JXTA

net.jxta.impl.access.simpleACL
Class SimpleACLAccessService

java.lang.Object
  extended by net.jxta.impl.access.simpleACL.SimpleACLAccessService
All Implemented Interfaces:
AccessService, Module, Service

public class SimpleACLAccessService
extends Object
implements AccessService

Implements the AccessService using a simple ACL scheme.

The ACL table is read from the group advertisement. Each perm entry of the Access Service parameters in the group adv is assumed to be a permission in the following format:

    <operation> ":" ( <identity> )* ( "," <identity> )*
 

A sample ACL table extracted from a PeerGroupAdvertisement:

 ...
 <Svc>
   <MCID>urn:jxta:uuid-DEADBEEFDEAFBABAFEEDBABE0000001005</MCID>
   <Parm>
     <perm>&lt;&lt;DEFAULT>>:nobody,permit</perm>
     <perm>everyone:&lt;&lt;ALL>></perm>
     <perm>permit:nobody,permit,allow</perm>
     <perm>deny:notpermit,notallow</perm>
   </Parm>
 </Svc>
 ...
 

If <<ALL>> is provided as an identity then the operation is permitted for all valid credentials.

if <<DEFAULT>> is provided as an operation then the provided identities will be allowed for all operations which are not recognized.

This implementation makes no effort to ensure that the permission table has not been altered.
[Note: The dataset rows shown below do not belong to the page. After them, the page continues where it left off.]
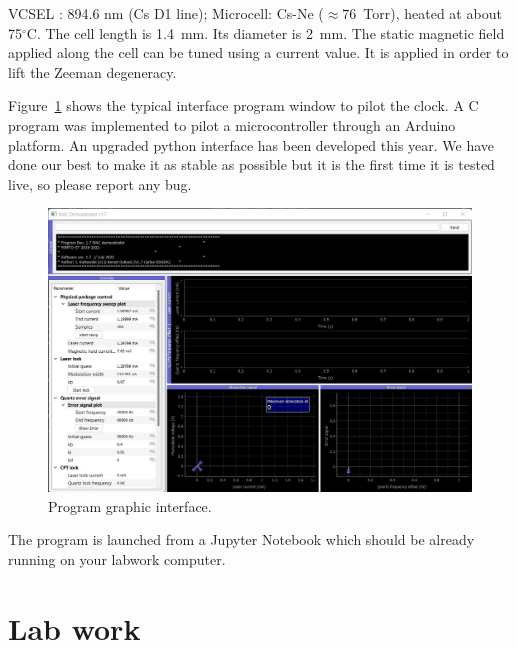 \documentclass[a4paper,11pt]{article}
\begin{document}
VCSEL : 894.6 nm (Cs D1 line);
Microcell: Cs-Ne ($\approx 76$~Torr), heated at about 75$^\circ$C. The cell length is 1.4~mm. Its diameter is 2~mm.
The static magnetic field applied along the cell can be tuned using a current value. It is applied in order to lift the Zeeman degeneracy. 

Figure~\ref{fig:gui} shows the typical interface program window to pilot the clock. A C program was implemented to pilot a microcontroller through an Arduino platform. An upgraded python interface has been developed this year. We have done our best to make it as stable as possible but it is the first time it is tested live, so please report any bug.%

\begin{figure}[h!]
	\centering
	\includegraphics[width=0.9\linewidth]{Images/gui_new.jpg}
	\caption{Program graphic interface.}
	\label{fig:gui}
\end{figure}

The program is launched from a Jupyter Notebook which should be already running on your labwork computer.


\section{Lab work}
\end{document}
It is not appropriate for use in security sensitive deployments unless the integrity of the group advertisement is ensured.

See Also:
AccessService

Nested Class Summary
 
Nested classes/interfaces inherited from interface net.jxta.access.AccessService
AccessService.AccessResult
 
Field Summary
(package private)  PeerGroup group
          The peer group we are working for.
(package private)  ModuleImplAdvertisement implAdvertisement
          Implementation advertisement for this instance.
static ModuleSpecID simpleACLAccessSpecID
          Well known access specification identifier: the simple ACL access service
 
Fields inherited from interface net.jxta.platform.Module
START_AGAIN_PROGRESS, START_AGAIN_STALLED, START_DISABLED, START_OK
 
Constructor Summary
SimpleACLAccessService()
          The default constructor
 
Method Summary
 AccessService.AccessResult doAccessCheck(PrivilegedOperation op, Credential cred)
          Determine if a privileged operation is permitted for a given identity.
 ModuleImplAdvertisement getImplAdvertisement()
          Returns the advertisement for this service.
 SimpleACLAccessService getInterface()
          Service objects are not manipulated directly to protect usage of the service.
(package private)  PeerGroup getPeerGroup()
          
 void init(PeerGroup group, ID assignedID, Advertisement implAdv)
          Initialize the module, passing it its peer group and advertisement.
 PrivilegedOperation newPrivilegedOperation(Element source)
          Read a privileged operation from a portion of a structured document.
 PrivilegedOperation newPrivilegedOperation(Object subject, Credential offerer)
          Create a new privileged operation with the specified subject.
 int startApp(String[] args)
          Complete any remaining initialization of the module.
 void stopApp()
          Stop a module.
 
Methods inherited from class java.lang.Object
clone, equals, finalize, getClass, hashCode, notify, notifyAll, toString, wait, wait, wait
 

Field Detail

simpleACLAccessSpecID

public static final ModuleSpecID simpleACLAccessSpecID
Well known access specification identifier: the simple ACL access service


group

PeerGroup group
The peer group we are working for.


implAdvertisement

ModuleImplAdvertisement implAdvertisement
Implementation advertisement for this instance.

Constructor Detail

SimpleACLAccessService

public SimpleACLAccessService()
The default constructor

Method Detail

init

public void init(PeerGroup group,
                 ID assignedID,
                 Advertisement implAdv)
          throws PeerGroupException
Initialize the module, passing it its peer group and advertisement.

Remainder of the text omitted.